From UPSC perspective, the following things are important :
Prelims level : Derecho
Mains level : Not Much
States of Nebraska, Minnesota and Illinois in the US were hit by a storm system called a Derecho which turned the skies green.
What is a Derecho?
- A derecho is a widespread, long-lived, straight-line windstorm that is associated with a band of rapidly moving showers or thunderstorms.
- The name comes from the Spanish word ‘la derecha’ which means ‘straight’.
- Straight-line storms are those in which thunderstorm winds have no rotation unlike a tornado.
- Being a warm-weather phenomenon, a derecho generally – not always – occurs during summertime beginning May, with most hitting in June and July.
- However, they are a rare occurrence as compared to other storm systems like tornadoes or hurricanes.
Why does the sky turn green during the derecho?
- Severe thunderstorms result in a ‘green sky’ due to light interacting with the huge amount of water they hold.
- The big raindrops and hail scatter away all but the blue wavelengths due to which primarily blue light penetrates below the storm cloud.
- This blue then combines with the red-yellow of the afternoon or the evening sun to produce green.
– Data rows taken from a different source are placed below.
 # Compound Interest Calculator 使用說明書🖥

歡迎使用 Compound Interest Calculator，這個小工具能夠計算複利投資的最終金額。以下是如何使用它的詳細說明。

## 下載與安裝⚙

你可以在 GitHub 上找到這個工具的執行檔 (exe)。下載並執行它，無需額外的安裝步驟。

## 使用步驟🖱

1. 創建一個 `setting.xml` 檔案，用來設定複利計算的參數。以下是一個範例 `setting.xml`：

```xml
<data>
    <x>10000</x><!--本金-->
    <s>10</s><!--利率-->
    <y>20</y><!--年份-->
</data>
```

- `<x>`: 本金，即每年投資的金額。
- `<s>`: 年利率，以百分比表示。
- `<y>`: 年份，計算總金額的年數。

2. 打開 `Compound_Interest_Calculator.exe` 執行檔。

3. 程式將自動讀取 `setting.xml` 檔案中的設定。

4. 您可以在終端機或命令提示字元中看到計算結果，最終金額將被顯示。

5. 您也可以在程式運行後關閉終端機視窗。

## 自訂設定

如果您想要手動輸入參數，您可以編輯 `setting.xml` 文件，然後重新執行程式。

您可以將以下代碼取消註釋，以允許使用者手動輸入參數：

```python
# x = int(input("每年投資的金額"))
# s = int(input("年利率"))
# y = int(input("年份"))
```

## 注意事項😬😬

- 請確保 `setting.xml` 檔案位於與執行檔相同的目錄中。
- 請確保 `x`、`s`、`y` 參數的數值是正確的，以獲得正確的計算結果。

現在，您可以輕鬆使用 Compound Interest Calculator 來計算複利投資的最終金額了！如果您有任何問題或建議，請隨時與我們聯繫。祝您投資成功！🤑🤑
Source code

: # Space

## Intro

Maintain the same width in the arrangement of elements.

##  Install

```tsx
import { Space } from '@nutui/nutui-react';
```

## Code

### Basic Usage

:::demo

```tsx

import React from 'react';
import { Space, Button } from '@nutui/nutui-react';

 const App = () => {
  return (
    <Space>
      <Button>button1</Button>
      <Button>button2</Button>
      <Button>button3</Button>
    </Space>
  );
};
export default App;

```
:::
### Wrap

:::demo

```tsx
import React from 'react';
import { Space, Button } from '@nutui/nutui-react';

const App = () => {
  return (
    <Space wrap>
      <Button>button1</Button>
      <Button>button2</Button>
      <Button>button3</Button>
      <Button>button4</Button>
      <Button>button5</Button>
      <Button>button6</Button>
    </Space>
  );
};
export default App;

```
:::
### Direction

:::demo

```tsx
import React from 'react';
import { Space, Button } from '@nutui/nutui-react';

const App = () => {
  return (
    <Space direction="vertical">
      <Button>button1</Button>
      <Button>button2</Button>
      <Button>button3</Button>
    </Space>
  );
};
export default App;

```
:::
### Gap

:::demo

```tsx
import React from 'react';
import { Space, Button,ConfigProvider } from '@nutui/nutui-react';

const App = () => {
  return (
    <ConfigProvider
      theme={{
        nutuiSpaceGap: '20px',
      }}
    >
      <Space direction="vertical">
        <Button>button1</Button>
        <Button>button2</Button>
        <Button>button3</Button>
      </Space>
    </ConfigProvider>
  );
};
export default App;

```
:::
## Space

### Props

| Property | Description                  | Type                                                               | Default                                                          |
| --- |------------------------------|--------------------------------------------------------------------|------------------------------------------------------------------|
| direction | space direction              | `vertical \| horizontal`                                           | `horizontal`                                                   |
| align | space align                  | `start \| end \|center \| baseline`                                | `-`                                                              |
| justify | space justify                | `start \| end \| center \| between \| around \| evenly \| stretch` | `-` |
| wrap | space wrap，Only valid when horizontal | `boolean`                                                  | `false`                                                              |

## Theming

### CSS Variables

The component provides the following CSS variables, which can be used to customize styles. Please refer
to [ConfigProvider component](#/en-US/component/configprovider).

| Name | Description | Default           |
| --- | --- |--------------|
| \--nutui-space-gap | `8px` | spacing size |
Are there different types of derechos?
They fall into three categories – progressive, serial and hybrid.
- Progressive derecho is associated with a short line of thunderstorms that may travel for hundreds of miles along a relatively narrow path. It is a summer phenomenon.
- Serial derecho, on the other hand, has an extensive squall line – wide and long – sweeping across a large area. It usually occurs during spring or fall.
- Hybrid derecho are that ones have the features of both progressive and serial derechos.
Where do derechos usually occur?
- They mostly occur across central and eastern parts of the United States.
- Derechos have also been documented elsewhere across the world.
- In 2010, Russia witnessed its first documented derecho.
- They have also swept through Germany and Finland, and more recently in Bulgaria and Poland.